The full paper, slides from my S&P talk, and all our experiment data can be found at the Fractal project website here: https://fractal-os.com

We've been building Fractal internally for a very long time (first commit was almost exactly 2 years ago), so it's exciting to finally share it with the world. Let me know what you think!

I didn’t quite understand the scope of impact of the issues highlighted in the article.

> The CPU still fetches the target into the instruction cache before the protection kicks in.

> In Phantom, ordinary instructions, including a no-op, can be misinterpreted by the CPU as branches, triggering speculative behavior the program never asked for.

Is the idea you combine these two to execute a BTB style attack?
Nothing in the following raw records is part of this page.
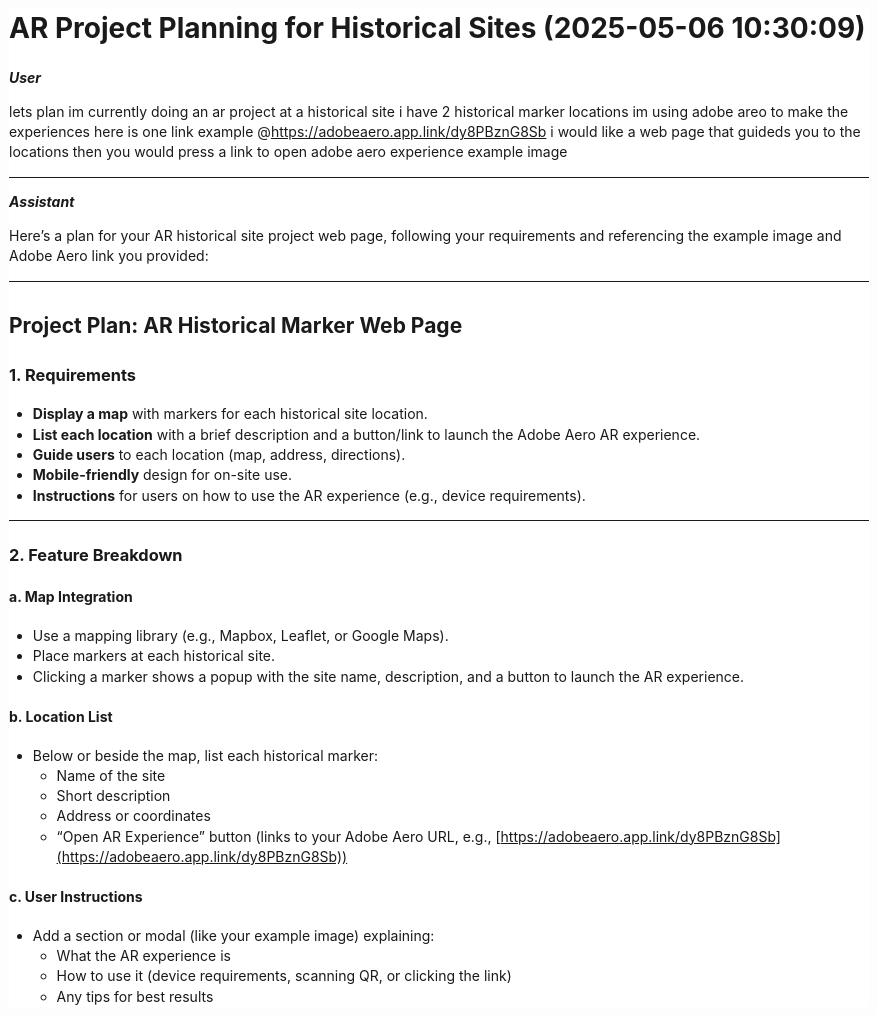 

# AR Project Planning for Historical Sites (2025-05-06 10:30:09)

_**User**_

lets plan im currently doing an ar project at a historical site i have 2 historical marker locations im using adobe areo to make the experiences here is one link example @https://adobeaero.app.link/dy8PBznG8Sb  i would like a web page that guideds you to the locations then you would press a link to open adobe aero experience example image

---

_**Assistant**_

Here’s a plan for your AR historical site project web page, following your requirements and referencing the example image and Adobe Aero link you provided:

---

## Project Plan: AR Historical Marker Web Page

### 1. Requirements
- **Display a map** with markers for each historical site location.
- **List each location** with a brief description and a button/link to launch the Adobe Aero AR experience.
- **Guide users** to each location (map, address, directions).
- **Mobile-friendly** design for on-site use.
- **Instructions** for users on how to use the AR experience (e.g., device requirements).

---

### 2. Feature Breakdown

#### a. Map Integration
- Use a mapping library (e.g., Mapbox, Leaflet, or Google Maps).
- Place markers at each historical site.
- Clicking a marker shows a popup with the site name, description, and a button to launch the AR experience.

#### b. Location List
- Below or beside the map, list each historical marker:
  - Name of the site
  - Short description
  - Address or coordinates
  - “Open AR Experience” button (links to your Adobe Aero URL, e.g., [https://adobeaero.app.link/dy8PBznG8Sb](https://adobeaero.app.link/dy8PBznG8Sb))

#### c. User Instructions
- Add a section or modal (like your example image) explaining:
  - What the AR experience is
  - How to use it (device requirements, scanning QR, or clicking the link)
  - Any tips for best results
Is there a world in which speculative cache fetching is still fine if it’s non exploitable or is it always a risk and the performance cost of fixing the hardware negligible?

> The Fractal team showed that the conditional branch predictor has no privilege isolation at all

This one seems more serious. Now that it’s confirmed, does it provide a map for how to exploit it in a real system or is this non-exploitable in practice because of OS design choices around migration?

Can it run Doom?

Haven't gotten around to it yet haha

Studying how a processor running an operating system actually behaves by peeking right through the privilege barrier is the ultimate wall hack. Who needs noclip when we have Fractal?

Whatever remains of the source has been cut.